Healthy Outlook readers may recall Chris’ story; a news producer at a Seattle television station, his colleagues at KING-TV profiled him as he underwent a gastric bypass surgery in 2018. Before surgery, Chris was wearing clothes sized 4XL. He had been known to break a toilet seat when sitting down. Airlines would automatically hand him a seatbelt extender when boarding. In the time since his gastric bypass procedure, this 40-year-old father has experienced life differently. From milestone moments with loved ones to everyday activities, “The mental wall I had built without even realizing I was doing it is crumbling, which is nice,” says Zito.
On a recent Thursday afternoon this fall, Chris got a text from a friend asking if he was available to be the fourth for a round at Chambers Bay Golf Course in Pierce County. Site of the U.S. Open golf championship in 2015, the course is a “links course,” meaning it is rugged and windswept. And hilly. Chambers Bay does not have electric golf carts, one has to walk the entire course pulling their bag on a wheeled cart.
But given the chance at a free round of golf at this same prestigious course where Jordan Spieth took home the trophy, Chris did not hesitate. “I said ‘Yep;’ it didn’t phase me for a second,” says Chris. “I didn’t worry about if there would be a golf cart or not, I just went for it.”
Chris admits it was still a difficult afternoon out, “I’m still building stamina and I haven’t golfed nine-holes in a very long time, but when an opportunity like this presents itself, I don’t have hesitate anymore, I can just do it.”

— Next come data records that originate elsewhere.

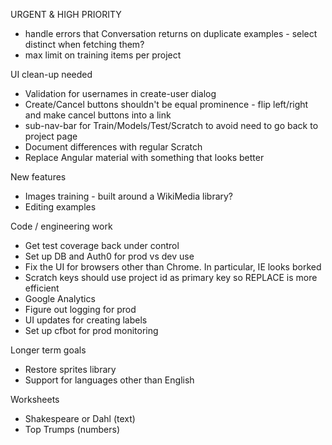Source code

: URGENT & HIGH PRIORITY
* handle errors that Conversation returns on duplicate examples - select distinct when fetching them?
* max limit on training items per project

UI clean-up needed
* Validation for usernames in create-user dialog
* Create/Cancel buttons shouldn't be equal prominence - flip left/right and make cancel buttons into a link
* sub-nav-bar for Train/Models/Test/Scratch to avoid need to go back to project page
* Document differences with regular Scratch
* Replace Angular material with something that looks better

New features
* Images training - built around a WikiMedia library?
* Editing examples

Code / engineering work
* Get test coverage back under control
* Set up DB and Auth0 for prod vs dev use
* Fix the UI for browsers other than Chrome. In particular, IE looks borked
* Scratch keys should use project id as primary key so REPLACE is more efficient
* Google Analytics
* Figure out logging for prod
* UI updates for creating labels
* Set up cfbot for prod monitoring

Longer term goals
* Restore sprites library
* Support for languages other than English

Worksheets
* Shakespeare or Dahl (text)
* Top Trumps (numbers)
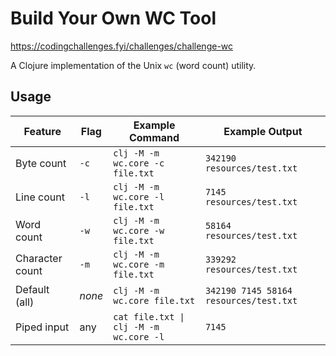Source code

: # Build Your Own WC Tool

https://codingchallenges.fyi/challenges/challenge-wc

A Clojure implementation of the Unix `wc` (word count) utility.

## Usage

| Feature | Flag | Example Command | Example Output |
|---------|------|----------------|----------------|
| Byte count | `-c` | `clj -M -m wc.core -c file.txt` | `342190 resources/test.txt` |
| Line count | `-l` | `clj -M -m wc.core -l file.txt` | `7145 resources/test.txt` |
| Word count | `-w` | `clj -M -m wc.core -w file.txt` | `58164 resources/test.txt` |
| Character count | `-m` | `clj -M -m wc.core -m file.txt` | `339292 resources/test.txt` |
| Default (all) | *none* | `clj -M -m wc.core file.txt` | `342190 7145 58164 resources/test.txt` | 
| Piped input | any | `cat file.txt \| clj -M -m wc.core -l` | `7145` |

One weekend over the summer, Chris and his family drove the Cascade Loop, stopping at overlooks to see waterfalls and dams. “Before I would have tried to find the parking lot that got us closest, but this time I could say, ‘Hey let’s see where this path goes,’ or ‘Look, there are stairs, let’s take them.’”
And the friend’s wedding in a California vineyard over the summer, involving a half-mile walk down a dirt road? Again, no problem. “The fun thing is rediscovering, you don’t realize all the things you are compromising on, the things you are not doing.”
That means daily activities too. Chris realizes how different it feels to go shopping for clothes off-the-rack and find items that he likes, rather than only being able to shop for oversized options online. When he goes out to a restaurant, he does not need to request a table, he can be seated in a booth. He joined his family to see the University of Washington cherry blossoms in the spring, no matter that the hike to campus was a long ways uphill from the parking lot. “It was, probably, 20 flights of stairs, but it was fun, something I did not even think about.”
Chris will tell you that he still is not where he wants to be; he would like to lose another 100 pounds. He knows it is up to him to stay on track with healthy eating and exercise. The bariatric surgery has done all it can do. But, given how much his life has improved, Chris says he has no reason not to be optimistic. “I have had no problems whatsoever; this was the best thing I could have done. My only regret is that I didn’t do this surgery 10, maybe even 20 years ago.”
Chris’ daughter is in her last year of preschool. She has a new bike that she is just learning to ride. Whereas previously he would have been hindered from helping her balance, now he can lean-in and offer an assist, as soon she will be pedaling off on her own.